+++ Data records

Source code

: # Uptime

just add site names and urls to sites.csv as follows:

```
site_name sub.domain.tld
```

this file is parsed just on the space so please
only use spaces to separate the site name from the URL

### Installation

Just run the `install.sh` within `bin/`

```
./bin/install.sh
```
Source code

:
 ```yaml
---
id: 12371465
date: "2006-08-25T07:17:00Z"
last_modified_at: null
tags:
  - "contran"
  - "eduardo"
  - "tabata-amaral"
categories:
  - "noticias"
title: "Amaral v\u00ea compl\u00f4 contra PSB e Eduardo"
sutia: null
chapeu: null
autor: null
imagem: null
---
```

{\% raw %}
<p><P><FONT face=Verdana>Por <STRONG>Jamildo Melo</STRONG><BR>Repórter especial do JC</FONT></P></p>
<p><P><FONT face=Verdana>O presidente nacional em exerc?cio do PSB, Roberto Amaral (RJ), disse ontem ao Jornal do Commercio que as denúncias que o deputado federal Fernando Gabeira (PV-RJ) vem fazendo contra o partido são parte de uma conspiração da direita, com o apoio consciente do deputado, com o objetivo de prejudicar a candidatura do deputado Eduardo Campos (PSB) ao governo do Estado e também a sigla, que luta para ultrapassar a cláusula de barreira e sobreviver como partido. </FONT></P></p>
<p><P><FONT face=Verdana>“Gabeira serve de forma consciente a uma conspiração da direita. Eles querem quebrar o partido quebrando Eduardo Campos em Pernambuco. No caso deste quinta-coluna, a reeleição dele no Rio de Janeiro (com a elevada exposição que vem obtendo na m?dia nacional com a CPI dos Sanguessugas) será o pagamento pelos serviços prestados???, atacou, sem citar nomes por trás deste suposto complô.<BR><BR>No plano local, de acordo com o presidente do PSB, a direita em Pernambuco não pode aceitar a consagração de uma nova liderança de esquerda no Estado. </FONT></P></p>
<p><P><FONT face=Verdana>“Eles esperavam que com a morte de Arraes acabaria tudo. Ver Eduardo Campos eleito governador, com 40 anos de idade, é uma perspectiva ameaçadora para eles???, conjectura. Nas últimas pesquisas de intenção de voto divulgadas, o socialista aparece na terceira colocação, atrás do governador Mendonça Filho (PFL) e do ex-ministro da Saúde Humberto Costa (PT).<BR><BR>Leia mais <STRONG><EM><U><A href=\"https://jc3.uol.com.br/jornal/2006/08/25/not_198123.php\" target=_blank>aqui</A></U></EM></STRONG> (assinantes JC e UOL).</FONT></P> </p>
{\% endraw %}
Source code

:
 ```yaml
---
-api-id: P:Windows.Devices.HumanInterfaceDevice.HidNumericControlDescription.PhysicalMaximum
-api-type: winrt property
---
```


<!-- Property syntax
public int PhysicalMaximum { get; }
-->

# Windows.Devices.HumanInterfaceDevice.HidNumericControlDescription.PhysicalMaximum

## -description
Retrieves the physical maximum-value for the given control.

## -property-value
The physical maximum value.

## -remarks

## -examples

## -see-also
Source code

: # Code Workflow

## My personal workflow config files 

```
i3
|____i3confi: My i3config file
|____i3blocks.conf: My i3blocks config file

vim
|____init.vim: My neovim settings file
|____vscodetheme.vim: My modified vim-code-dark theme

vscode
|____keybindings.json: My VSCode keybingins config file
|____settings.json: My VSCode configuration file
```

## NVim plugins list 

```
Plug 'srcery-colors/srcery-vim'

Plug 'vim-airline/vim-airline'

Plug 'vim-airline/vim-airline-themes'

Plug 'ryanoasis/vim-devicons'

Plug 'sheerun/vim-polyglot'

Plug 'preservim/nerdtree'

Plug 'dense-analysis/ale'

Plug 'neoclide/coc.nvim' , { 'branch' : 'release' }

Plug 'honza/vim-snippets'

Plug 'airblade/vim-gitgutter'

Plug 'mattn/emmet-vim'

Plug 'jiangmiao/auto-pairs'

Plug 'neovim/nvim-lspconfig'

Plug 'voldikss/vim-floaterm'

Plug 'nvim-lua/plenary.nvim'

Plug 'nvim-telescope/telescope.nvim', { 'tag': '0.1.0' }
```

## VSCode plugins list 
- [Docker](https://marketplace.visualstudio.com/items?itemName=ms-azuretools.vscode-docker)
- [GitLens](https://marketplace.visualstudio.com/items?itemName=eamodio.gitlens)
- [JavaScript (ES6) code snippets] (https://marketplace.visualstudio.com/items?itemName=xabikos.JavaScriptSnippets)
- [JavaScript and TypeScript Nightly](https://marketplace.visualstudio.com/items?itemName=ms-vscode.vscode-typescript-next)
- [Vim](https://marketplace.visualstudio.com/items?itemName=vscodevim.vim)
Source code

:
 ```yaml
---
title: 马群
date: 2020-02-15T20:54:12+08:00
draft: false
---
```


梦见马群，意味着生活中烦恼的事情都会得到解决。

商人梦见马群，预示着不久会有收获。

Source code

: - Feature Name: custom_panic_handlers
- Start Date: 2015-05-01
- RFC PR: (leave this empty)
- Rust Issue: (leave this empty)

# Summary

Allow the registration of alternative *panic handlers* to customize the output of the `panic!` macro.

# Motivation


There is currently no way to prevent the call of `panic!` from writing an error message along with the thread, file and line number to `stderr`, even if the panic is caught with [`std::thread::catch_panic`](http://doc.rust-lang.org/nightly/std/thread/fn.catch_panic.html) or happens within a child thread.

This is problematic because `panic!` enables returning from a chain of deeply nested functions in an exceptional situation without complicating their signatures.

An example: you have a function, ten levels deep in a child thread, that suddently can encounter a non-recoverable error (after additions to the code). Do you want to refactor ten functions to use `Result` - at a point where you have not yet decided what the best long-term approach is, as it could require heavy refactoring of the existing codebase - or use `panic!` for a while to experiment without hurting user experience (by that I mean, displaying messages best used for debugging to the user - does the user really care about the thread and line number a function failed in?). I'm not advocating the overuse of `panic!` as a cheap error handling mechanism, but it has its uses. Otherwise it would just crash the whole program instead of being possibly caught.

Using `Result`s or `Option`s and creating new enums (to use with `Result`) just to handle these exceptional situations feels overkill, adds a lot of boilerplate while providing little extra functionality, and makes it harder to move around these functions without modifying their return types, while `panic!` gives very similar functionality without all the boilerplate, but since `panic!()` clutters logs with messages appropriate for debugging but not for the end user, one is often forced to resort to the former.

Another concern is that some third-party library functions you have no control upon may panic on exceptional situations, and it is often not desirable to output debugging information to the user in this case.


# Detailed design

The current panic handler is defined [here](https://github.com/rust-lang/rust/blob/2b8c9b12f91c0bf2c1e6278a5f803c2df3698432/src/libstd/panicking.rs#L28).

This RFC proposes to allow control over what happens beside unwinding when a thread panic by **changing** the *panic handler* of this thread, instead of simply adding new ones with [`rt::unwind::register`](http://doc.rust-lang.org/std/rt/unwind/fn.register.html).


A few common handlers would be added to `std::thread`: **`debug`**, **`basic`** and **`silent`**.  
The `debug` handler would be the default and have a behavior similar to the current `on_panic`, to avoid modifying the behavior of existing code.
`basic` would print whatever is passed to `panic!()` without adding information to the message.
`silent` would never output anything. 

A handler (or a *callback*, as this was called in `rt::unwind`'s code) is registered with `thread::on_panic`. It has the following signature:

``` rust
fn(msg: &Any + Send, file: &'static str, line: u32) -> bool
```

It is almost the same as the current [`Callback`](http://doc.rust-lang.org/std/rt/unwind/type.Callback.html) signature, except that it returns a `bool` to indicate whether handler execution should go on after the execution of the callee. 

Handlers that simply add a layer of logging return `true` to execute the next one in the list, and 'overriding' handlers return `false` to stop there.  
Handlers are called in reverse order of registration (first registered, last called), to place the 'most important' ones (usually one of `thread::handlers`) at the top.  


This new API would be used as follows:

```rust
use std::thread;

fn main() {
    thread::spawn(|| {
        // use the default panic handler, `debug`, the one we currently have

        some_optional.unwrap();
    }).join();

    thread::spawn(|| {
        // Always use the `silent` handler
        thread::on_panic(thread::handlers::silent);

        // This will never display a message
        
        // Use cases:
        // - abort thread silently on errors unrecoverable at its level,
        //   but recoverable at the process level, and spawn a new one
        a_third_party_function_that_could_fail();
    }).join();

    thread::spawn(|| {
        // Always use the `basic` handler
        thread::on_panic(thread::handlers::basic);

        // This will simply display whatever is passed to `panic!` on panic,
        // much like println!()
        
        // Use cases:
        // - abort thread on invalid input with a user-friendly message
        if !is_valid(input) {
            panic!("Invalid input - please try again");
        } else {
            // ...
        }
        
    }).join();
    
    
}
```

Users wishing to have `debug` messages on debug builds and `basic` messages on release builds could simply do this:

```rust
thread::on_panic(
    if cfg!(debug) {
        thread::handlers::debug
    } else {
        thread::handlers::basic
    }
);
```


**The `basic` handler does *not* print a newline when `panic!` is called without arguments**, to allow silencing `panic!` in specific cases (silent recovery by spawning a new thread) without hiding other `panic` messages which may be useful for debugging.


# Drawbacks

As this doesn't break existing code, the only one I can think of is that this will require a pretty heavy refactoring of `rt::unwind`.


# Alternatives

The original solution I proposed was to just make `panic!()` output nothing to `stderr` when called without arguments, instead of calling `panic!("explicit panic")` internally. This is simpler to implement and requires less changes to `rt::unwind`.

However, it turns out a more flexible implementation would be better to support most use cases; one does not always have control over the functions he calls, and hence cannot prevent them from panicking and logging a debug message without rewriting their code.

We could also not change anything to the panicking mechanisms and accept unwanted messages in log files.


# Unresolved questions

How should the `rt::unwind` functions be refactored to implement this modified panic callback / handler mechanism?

++++++

Considering only lines of the records that hold the string "FONT", state how many there are and nothing else.

Task response:
4